While rivals like Time Warner are building interactive video networks, Disney is seeking alliances with technology companies as one more way to distribute content. That's not much different from the way Disney embraced such earlier new media as TV, cable, satellite, videotape, videogames and computer software, the latter through a recent venture with Microsoft.

"We're first and foremost a programming and entertainment company," Mr. Staggs said. "This is not fundamentally an investment in technology."

Mr. Eisner raised the possibility in the annual report last December that Disney would be "strategically affiliated" with computer, phone, cable and satellite companies.
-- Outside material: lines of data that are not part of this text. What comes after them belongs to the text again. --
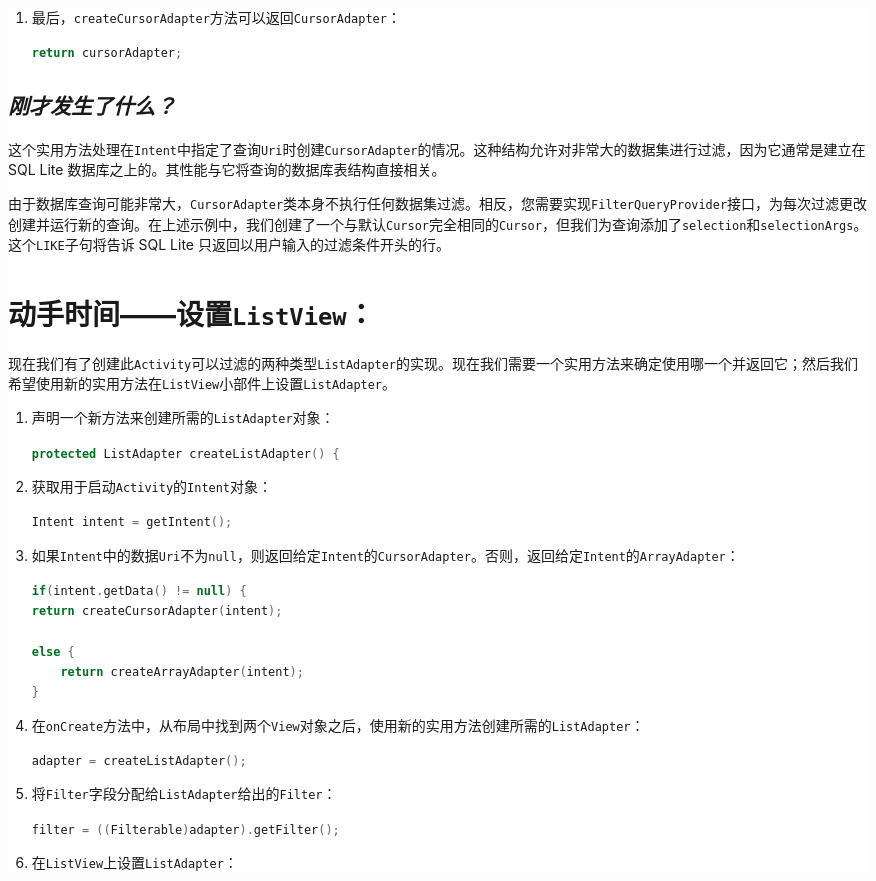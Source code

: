 1.  最后，`createCursorAdapter`方法可以返回`CursorAdapter`：

    ```kt
    return cursorAdapter;
    ```

## *刚才发生了什么？*

这个实用方法处理在`Intent`中指定了查询`Uri`时创建`CursorAdapter`的情况。这种结构允许对非常大的数据集进行过滤，因为它通常是建立在 SQL Lite 数据库之上的。其性能与它将查询的数据库表结构直接相关。

由于数据库查询可能非常大，`CursorAdapter`类本身不执行任何数据集过滤。相反，您需要实现`FilterQueryProvider`接口，为每次过滤更改创建并运行新的查询。在上述示例中，我们创建了一个与默认`Cursor`完全相同的`Cursor`，但我们为查询添加了`selection`和`selectionArgs`。这个`LIKE`子句将告诉 SQL Lite 只返回以用户输入的过滤条件开头的行。

# 动手时间——设置`ListView`：

现在我们有了创建此`Activity`可以过滤的两种类型`ListAdapter`的实现。现在我们需要一个实用方法来确定使用哪一个并返回它；然后我们希望使用新的实用方法在`ListView`小部件上设置`ListAdapter`。

1.  声明一个新方法来创建所需的`ListAdapter`对象：

    ```kt
    protected ListAdapter createListAdapter() {
    ```

1.  获取用于启动`Activity`的`Intent`对象：

    ```kt
    Intent intent = getIntent();
    ```

1.  如果`Intent`中的数据`Uri`不为`null`，则返回给定`Intent`的`CursorAdapter`。否则，返回给定`Intent`的`ArrayAdapter`：

    ```kt
    if(intent.getData() != null) {
    return createCursorAdapter(intent);

    else {
        return createArrayAdapter(intent);
    }
    ```

1.  在`onCreate`方法中，从布局中找到两个`View`对象之后，使用新的实用方法创建所需的`ListAdapter`：

    ```kt
    adapter = createListAdapter();
    ```

1.  将`Filter`字段分配给`ListAdapter`给出的`Filter`：

    ```kt
    filter = ((Filterable)adapter).getFilter();
    ```

1.  在`ListView`上设置`ListAdapter`：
"What we will not do is become an investor in technology as a sole means to an end," he wrote. "We will not stray from our commitment to content."

Disney's disclosure came as Mr. Eisner was just returning from what a spokesman referred to as a "hiatus"-quadruple heart bypass surgery in July.

"Part of what Disney has to do is show that it is continuing to move forward even in his recovery period," Mr. Seybold said.

Elsewhere at Disney, a theme park division spokesman said Leo Burnett USA, Chicago, is working on a project assignment "studying market segments."